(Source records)
>>>>>

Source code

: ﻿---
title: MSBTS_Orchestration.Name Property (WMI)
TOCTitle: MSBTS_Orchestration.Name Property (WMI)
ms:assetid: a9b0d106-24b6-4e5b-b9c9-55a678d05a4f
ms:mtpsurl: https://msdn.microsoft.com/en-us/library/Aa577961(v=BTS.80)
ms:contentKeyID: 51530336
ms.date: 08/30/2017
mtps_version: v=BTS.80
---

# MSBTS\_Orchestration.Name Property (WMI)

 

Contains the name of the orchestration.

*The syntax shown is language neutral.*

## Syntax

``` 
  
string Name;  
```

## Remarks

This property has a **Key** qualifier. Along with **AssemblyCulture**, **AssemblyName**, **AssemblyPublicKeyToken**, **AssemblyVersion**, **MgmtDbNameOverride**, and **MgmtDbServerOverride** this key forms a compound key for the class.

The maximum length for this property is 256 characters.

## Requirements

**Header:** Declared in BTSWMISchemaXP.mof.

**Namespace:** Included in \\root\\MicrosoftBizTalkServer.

<<<<<

YOUR GOAL >> Every record above needs to be restated exactly.

TASK ANSWER >>
Source code

: ﻿---
title: MSBTS_Orchestration.Name Property (WMI)
TOCTitle: MSBTS_Orchestration.Name Property (WMI)
ms:assetid: a9b0d106-24b6-4e5b-b9c9-55a678d05a4f
ms:mtpsurl: https://msdn.microsoft.com/en-us/library/Aa577961(v=BTS.80)
ms:contentKeyID: 51530336
ms.date: 08/30/2017
mtps_version: v=BTS.80
---

# MSBTS\_Orchestration.Name Property (WMI)

 

Contains the name of the orchestration.

*The syntax shown is language neutral.*

## Syntax

``` 
  
string Name;  
```

## Remarks

This property has a **Key** qualifier. Along with **AssemblyCulture**, **AssemblyName**, **AssemblyPublicKeyToken**, **AssemblyVersion**, **MgmtDbNameOverride**, and **MgmtDbServerOverride** this key forms a compound key for the class.

The maximum length for this property is 256 characters.

## Requirements

**Header:** Declared in BTSWMISchemaXP.mof.

**Namespace:** Included in \\root\\MicrosoftBizTalkServer.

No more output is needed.